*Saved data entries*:
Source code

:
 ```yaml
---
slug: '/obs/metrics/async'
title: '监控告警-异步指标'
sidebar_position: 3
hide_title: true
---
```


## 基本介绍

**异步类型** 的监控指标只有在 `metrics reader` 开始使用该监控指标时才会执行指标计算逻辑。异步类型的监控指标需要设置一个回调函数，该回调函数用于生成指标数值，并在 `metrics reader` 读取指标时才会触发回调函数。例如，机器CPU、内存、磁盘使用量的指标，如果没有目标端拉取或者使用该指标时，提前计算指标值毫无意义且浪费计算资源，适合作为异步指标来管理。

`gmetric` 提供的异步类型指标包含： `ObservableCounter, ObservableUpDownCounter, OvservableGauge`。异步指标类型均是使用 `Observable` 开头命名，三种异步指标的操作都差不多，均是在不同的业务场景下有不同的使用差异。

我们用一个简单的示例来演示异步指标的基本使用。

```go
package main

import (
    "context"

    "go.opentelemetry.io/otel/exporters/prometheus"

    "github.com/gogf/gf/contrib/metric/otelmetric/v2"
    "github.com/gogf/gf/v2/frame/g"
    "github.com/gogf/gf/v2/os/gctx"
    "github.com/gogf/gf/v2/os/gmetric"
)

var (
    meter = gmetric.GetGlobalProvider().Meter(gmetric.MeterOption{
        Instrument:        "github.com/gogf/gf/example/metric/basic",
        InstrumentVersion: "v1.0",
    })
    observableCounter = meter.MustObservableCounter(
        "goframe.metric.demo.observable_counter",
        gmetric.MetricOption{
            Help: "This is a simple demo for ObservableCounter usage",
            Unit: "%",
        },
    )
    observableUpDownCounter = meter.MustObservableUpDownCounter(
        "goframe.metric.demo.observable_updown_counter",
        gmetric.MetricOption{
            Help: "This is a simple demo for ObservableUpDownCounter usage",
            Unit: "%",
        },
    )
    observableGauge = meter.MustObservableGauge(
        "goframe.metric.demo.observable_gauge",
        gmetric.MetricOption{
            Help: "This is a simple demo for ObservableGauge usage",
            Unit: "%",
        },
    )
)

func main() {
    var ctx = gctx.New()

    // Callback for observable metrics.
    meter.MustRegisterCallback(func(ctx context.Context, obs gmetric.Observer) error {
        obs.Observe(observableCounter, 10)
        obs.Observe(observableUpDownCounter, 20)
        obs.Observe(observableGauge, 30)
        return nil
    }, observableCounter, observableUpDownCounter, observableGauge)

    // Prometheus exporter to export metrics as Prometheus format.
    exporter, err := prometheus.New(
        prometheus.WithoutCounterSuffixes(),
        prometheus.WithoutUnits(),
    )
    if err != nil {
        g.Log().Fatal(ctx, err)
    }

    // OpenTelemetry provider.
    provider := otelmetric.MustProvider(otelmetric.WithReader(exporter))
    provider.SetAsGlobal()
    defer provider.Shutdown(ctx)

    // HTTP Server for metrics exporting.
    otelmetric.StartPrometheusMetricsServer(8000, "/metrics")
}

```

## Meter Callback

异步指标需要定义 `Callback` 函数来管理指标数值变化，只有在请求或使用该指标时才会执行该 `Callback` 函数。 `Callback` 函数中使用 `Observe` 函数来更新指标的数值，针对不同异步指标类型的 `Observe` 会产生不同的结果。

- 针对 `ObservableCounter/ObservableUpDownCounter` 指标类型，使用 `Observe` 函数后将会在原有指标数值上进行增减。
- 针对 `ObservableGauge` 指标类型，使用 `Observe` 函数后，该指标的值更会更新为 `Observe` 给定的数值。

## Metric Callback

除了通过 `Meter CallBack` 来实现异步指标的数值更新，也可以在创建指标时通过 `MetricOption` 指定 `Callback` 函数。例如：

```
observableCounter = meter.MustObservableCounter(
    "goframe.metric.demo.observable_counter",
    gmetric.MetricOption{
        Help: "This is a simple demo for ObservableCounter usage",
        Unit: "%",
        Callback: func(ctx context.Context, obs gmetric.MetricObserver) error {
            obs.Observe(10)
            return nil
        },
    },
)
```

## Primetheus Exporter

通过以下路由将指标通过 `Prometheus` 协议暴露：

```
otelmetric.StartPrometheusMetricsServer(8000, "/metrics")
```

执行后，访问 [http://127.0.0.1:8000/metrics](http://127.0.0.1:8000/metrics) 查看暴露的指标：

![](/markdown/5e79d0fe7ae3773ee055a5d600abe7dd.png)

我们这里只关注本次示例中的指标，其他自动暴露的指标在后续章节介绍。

--

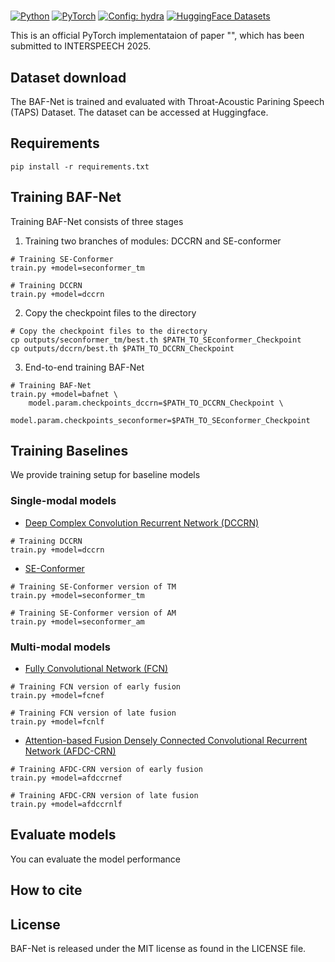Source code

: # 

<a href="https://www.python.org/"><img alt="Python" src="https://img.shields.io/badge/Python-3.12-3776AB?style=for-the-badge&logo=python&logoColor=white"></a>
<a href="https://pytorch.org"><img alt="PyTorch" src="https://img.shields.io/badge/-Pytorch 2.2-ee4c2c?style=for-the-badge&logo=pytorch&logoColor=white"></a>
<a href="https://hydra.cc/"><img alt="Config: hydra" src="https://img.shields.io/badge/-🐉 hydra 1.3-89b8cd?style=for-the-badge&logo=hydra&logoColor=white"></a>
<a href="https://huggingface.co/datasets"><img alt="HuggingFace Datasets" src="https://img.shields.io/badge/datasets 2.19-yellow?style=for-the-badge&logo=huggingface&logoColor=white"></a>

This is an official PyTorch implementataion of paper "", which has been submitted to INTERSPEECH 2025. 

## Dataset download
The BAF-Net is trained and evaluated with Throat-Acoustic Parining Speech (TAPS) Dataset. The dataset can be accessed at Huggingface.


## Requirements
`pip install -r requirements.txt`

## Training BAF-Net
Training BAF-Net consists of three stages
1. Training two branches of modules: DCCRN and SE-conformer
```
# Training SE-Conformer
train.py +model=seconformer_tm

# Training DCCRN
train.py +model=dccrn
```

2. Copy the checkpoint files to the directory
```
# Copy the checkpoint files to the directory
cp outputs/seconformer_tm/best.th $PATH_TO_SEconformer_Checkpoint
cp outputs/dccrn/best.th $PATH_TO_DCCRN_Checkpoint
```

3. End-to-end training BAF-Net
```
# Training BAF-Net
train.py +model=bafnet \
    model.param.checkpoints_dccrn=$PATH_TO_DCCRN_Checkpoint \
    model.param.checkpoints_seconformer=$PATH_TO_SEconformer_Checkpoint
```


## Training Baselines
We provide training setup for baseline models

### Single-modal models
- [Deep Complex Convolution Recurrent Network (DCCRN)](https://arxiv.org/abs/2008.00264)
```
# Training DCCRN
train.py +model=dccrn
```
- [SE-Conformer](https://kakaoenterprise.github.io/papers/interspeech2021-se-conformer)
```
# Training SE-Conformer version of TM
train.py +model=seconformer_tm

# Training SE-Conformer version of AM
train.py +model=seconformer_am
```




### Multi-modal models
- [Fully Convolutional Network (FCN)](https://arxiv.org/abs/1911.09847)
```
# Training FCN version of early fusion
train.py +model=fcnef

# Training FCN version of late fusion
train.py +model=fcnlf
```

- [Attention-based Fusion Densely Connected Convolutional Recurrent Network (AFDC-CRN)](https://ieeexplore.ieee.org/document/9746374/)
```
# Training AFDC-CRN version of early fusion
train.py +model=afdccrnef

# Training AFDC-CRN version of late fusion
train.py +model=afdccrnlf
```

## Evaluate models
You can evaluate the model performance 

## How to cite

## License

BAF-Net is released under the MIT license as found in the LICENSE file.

*Exercise aim*: Check each line above for the string "otelmetric" and copy those that have it.

*Solution for this exercise*:
    "github.com/gogf/gf/contrib/metric/otelmetric/v2"
    provider := otelmetric.MustProvider(otelmetric.WithReader(exporter))
    otelmetric.StartPrometheusMetricsServer(8000, "/metrics")
otelmetric.StartPrometheusMetricsServer(8000, "/metrics")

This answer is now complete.